Court of Appeal affirms laches finding in property claim against ex-spouses

High Court finds no property interest arising from joint venture agreement

Court of Appeal affirms laches finding in property claim against ex-spouses

New Zealand’s Court of Appeal refused to set aside a notice of abandonment of a claim, which asserted a property interest based on a joint venture agreement, upon upholding a finding that the equitable doctrine of laches barred the claim. 

In Werder v Lyons [2025] NZCA 643, the applicant and the first respondent had a relationship, bought a home together in 1994, and separated in 1995 after the applicant participated in a Catholic seminar. 

In 1996, the first and second respondents married. Beginning in 2002, the applicant resided with the married couple. The first and second respondents separated in 2011 and became involved in Family Court proceedings over their relationship property. 

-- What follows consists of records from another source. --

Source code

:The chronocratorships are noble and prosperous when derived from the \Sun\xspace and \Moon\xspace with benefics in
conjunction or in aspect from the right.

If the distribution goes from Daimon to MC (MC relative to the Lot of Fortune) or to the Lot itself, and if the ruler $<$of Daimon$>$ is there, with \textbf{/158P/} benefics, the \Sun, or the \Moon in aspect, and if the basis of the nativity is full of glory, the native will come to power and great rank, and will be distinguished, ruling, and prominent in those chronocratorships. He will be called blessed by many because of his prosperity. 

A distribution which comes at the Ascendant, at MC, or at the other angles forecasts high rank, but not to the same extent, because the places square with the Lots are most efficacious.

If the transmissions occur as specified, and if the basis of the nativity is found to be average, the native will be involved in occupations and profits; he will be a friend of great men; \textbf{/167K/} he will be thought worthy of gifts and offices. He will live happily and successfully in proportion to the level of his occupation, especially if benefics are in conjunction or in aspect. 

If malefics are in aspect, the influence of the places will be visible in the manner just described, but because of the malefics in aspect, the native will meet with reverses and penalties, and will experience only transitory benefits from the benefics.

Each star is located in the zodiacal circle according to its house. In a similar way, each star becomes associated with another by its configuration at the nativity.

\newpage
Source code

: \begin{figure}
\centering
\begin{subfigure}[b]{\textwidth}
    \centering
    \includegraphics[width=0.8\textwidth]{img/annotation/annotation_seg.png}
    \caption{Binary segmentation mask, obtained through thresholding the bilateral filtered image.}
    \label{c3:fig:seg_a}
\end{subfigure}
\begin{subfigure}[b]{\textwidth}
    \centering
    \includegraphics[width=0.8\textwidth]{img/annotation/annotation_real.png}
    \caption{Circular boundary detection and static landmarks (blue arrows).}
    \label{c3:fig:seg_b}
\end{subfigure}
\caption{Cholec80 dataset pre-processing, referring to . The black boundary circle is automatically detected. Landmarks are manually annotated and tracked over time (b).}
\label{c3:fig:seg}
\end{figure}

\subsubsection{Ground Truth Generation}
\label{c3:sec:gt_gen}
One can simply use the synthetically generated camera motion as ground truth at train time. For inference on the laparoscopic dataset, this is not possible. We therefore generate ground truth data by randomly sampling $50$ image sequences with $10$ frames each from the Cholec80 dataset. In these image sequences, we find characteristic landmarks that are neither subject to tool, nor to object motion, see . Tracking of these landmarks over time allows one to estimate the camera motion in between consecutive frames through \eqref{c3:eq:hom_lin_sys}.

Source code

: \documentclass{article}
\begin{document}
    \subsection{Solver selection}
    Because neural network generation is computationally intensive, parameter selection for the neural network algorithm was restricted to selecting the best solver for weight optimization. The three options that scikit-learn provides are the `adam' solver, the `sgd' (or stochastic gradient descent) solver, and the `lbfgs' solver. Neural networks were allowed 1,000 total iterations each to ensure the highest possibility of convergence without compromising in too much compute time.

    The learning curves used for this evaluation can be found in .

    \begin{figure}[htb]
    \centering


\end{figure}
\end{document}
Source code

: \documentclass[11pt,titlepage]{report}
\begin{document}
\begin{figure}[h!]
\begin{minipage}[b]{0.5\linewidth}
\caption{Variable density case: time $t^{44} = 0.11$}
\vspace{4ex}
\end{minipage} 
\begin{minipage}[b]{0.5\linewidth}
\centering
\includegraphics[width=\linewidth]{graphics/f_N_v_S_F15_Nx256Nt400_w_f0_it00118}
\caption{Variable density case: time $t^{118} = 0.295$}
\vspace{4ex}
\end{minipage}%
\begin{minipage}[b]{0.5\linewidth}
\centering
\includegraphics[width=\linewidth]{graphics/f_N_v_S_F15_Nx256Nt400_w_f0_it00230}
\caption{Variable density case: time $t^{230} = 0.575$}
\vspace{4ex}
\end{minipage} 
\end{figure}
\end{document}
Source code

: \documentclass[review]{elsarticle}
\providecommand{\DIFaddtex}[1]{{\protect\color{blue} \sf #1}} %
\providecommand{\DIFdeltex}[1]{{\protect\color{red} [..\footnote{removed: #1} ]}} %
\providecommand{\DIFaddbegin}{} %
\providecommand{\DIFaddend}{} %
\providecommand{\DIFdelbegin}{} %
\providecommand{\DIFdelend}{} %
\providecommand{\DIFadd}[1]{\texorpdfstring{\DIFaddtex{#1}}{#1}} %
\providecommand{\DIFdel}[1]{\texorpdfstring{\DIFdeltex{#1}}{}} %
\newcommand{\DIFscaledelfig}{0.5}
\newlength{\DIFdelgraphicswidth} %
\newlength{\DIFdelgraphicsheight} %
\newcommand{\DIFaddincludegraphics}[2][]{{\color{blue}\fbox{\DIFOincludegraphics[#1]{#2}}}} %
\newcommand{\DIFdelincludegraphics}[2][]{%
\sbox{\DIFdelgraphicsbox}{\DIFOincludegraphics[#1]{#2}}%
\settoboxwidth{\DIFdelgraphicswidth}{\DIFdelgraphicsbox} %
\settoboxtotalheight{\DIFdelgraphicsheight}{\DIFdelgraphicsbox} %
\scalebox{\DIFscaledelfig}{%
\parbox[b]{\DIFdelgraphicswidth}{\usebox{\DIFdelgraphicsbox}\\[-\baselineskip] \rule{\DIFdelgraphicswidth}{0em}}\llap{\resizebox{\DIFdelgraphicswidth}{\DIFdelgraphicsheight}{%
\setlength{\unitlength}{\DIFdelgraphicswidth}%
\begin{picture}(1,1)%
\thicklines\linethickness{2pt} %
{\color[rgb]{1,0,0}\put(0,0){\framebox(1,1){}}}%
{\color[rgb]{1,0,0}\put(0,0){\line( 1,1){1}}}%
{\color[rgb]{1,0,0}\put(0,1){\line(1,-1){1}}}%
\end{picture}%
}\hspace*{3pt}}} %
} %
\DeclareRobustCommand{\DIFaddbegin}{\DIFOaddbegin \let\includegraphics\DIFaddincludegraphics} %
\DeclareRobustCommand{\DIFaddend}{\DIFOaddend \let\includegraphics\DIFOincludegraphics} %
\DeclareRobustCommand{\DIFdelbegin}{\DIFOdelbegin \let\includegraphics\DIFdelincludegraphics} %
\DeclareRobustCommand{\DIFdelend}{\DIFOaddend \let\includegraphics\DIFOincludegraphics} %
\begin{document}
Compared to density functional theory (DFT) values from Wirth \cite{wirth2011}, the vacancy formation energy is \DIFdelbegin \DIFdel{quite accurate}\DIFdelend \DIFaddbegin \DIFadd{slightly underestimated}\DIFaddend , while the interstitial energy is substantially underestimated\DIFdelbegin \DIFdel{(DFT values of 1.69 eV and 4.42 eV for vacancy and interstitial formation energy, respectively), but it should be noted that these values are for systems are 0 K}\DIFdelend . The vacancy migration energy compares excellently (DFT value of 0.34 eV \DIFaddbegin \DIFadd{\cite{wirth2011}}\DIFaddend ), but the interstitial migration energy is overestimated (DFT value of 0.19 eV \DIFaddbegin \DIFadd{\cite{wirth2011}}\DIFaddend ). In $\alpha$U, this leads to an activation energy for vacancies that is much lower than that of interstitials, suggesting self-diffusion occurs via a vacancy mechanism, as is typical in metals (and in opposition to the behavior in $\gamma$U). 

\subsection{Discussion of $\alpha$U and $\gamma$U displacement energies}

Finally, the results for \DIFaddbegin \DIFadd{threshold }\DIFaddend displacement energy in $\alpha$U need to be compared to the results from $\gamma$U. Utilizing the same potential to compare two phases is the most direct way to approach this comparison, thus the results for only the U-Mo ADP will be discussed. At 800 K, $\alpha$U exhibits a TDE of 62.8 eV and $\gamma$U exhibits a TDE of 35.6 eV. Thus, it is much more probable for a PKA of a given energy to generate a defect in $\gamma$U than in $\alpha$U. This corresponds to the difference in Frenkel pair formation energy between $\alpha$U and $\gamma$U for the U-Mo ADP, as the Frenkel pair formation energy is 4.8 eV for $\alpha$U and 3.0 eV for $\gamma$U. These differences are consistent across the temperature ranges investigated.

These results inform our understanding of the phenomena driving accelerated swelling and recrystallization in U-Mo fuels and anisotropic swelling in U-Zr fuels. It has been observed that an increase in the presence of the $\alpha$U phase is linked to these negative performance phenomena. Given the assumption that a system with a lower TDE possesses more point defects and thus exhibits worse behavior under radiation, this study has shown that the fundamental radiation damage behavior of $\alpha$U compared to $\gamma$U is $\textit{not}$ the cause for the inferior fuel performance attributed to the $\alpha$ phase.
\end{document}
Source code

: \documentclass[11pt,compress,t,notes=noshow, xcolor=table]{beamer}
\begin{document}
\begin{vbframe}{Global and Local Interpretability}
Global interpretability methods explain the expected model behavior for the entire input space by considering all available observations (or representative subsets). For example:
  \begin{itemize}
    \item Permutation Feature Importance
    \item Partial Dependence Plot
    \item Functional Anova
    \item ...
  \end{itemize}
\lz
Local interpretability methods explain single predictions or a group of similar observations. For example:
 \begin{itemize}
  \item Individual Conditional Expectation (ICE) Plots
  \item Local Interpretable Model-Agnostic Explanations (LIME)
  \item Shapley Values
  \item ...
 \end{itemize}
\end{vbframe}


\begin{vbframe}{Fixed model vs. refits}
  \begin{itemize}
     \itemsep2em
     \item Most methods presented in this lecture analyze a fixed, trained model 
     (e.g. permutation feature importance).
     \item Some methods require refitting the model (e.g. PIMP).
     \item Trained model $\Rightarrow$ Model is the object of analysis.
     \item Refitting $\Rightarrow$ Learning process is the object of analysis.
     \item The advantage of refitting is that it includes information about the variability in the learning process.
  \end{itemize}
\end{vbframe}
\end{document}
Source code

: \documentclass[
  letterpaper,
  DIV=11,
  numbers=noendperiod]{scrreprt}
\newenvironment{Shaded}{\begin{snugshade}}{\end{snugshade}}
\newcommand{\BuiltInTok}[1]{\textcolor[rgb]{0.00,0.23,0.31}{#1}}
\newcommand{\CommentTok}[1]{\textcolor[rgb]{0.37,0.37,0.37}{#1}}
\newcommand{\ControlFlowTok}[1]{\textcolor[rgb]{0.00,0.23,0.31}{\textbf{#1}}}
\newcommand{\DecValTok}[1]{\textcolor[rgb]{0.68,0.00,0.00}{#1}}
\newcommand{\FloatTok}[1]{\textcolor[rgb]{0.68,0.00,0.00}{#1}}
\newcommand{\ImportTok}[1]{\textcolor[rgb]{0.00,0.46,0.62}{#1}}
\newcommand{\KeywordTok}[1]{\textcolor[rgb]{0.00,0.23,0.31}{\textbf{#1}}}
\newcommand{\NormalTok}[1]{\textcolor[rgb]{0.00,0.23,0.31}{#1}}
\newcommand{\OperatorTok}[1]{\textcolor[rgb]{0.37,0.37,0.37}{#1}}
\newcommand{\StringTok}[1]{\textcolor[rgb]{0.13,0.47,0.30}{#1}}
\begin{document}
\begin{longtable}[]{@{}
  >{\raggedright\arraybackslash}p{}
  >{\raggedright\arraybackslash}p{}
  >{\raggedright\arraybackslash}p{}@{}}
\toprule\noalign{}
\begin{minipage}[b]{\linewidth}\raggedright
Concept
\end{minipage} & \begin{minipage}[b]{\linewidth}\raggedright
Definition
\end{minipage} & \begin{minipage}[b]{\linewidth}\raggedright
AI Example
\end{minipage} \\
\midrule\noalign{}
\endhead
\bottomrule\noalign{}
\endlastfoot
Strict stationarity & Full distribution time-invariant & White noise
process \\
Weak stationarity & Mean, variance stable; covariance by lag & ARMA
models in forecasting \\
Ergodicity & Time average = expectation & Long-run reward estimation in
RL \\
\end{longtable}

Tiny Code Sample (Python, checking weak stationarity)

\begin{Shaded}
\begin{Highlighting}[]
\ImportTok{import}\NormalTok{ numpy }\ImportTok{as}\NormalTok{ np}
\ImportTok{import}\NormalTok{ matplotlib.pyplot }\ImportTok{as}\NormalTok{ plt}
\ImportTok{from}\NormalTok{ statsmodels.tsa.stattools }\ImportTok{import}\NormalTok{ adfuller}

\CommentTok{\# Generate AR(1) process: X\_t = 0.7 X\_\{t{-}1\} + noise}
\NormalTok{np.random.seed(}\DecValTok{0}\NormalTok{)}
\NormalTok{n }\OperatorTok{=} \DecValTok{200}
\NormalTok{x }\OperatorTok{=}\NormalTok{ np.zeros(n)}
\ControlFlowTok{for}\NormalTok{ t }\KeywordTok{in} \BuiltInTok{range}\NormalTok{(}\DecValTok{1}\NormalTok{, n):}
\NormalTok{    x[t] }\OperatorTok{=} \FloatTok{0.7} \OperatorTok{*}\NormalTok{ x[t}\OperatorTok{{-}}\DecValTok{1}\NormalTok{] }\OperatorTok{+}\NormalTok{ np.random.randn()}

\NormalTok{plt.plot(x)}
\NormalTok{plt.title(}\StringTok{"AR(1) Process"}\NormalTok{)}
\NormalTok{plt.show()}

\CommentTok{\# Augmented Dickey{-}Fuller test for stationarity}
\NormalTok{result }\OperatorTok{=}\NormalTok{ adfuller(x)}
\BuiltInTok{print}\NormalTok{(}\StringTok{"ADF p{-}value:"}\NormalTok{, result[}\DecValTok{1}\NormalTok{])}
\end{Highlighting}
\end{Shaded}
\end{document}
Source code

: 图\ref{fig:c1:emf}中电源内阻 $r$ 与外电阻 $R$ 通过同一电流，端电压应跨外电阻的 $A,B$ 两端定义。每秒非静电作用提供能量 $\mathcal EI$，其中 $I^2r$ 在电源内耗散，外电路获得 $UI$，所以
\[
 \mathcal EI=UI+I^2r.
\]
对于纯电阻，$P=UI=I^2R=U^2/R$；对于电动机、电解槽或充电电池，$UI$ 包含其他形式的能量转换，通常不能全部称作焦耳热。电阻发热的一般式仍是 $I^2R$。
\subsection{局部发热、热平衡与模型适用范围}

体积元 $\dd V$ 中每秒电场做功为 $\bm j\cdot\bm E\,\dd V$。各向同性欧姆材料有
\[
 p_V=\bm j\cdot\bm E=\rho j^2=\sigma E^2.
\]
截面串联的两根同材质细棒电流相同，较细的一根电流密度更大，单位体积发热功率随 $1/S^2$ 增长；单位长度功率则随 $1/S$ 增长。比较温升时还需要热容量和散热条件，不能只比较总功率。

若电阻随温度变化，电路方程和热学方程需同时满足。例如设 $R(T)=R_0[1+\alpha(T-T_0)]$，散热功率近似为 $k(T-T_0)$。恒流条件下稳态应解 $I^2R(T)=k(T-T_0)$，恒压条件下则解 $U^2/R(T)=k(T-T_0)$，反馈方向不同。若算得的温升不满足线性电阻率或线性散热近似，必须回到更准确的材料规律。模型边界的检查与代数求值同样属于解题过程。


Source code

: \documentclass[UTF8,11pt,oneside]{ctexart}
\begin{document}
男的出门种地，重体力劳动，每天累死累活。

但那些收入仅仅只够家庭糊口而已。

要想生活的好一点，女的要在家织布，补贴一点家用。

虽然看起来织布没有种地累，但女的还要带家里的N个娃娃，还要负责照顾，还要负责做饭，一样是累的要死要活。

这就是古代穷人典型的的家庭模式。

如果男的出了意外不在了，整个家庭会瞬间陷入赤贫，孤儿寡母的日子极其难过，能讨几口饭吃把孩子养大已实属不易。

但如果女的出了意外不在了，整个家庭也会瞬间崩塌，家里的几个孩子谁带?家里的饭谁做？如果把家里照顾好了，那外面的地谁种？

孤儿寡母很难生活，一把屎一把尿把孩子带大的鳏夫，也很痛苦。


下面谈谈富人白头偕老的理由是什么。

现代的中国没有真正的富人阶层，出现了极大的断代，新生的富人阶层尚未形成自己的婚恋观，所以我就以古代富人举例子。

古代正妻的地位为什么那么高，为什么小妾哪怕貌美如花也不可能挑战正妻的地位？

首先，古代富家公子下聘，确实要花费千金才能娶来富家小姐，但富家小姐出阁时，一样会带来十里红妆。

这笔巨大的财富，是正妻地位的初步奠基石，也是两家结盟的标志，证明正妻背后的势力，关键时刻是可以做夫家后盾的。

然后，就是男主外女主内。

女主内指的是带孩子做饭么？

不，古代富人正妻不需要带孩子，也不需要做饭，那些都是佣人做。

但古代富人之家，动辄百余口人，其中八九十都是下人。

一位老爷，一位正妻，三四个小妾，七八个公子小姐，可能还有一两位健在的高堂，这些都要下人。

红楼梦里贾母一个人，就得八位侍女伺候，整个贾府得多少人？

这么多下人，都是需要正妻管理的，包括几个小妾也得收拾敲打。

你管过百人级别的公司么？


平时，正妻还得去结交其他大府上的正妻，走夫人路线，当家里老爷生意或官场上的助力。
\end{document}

According to the applicant, in 1997, the three of them signed a joint venture agreement that gave him a 50 percent interest in all properties the formerly married couple would ever own. 

On 28 February 2025, the High Court denied the applicant’s claim and ordered him to pay costs. The High Court determined that: 

  • The respondents owed no fiduciary duties to the applicant 
  • The second respondent did not sign the joint venture agreement 
  • There was no resulting trust 
  • The equitable doctrine of laches barred the applicant’s claim, as he had only commenced it in 2020 despite knowing about it since 2013 

Last 10 March, the applicant’s counsel stated that the applicant could not pay the costs awarded. On 27 March, the applicant filed a notice of appeal, citing documents upon which he had previously disavowed reliance.

On 8 and 9 April, the respondents applied to increase security for the appeal costs. 

On 10 April, the applicant filed a notice to abandon the appeal under r 44 of the Court of Appeal (Civil) Rules 2005. He alleged that he could not pay security for costs. 

In the present proceeding, the applicant applied for leave to set aside the notice of abandonment. He submitted that he: 

  • had a dire financial situation 
  • had complex mental health conditions and a learning disability 
  • mistakenly decided to abandon the appeal while confused, overwhelmed, and panicking 

The four respondents – the formerly married couple and their respective trustee companies – opposed this application. 

The first respondent argued that he had incurred legal costs for five years without prospects of recovery and would spend more if the application wound up succeeding. He added that the appeal lacked merit and prevented him and his partner from moving on. 

The second respondent rejected the applicant’s most recent accusations. She asserted that she had spent all her savings on the Family Court and other proceedings, which took a toll on her and her son. 

Counsel for the second respondent and her trustee company submitted that the applicant was fit to give evidence, could have instructed his lawyer regarding the appeal, and reached a deliberate decision with the benefit of legal advice. 

Notice not set aside

The Court of Appeal of New Zealand declined the application to set aside the notice of abandonment upon seeing no compelling or exceptional reasons to do so. 

The court deemed it difficult to identify much merit in the challenge to the laches finding. The court ruled that reviving the appeal would prejudice the respondents. The court added that affirming the finality principle would serve the interests of justice. 

The court noted that the applicant had the benefit of legal advice when he deliberately decided to abandon his appeal, but later seemed to regret his decision. 

The court held that the respondents’ allegedly ‘aggressive’ approach consisted of relatively unremarkable letters from lawyers. 

Lastly, the court declined to order costs. The court pointed out that the respondents did not seek any, presumably due to the applicant’s statements about his impecuniosity.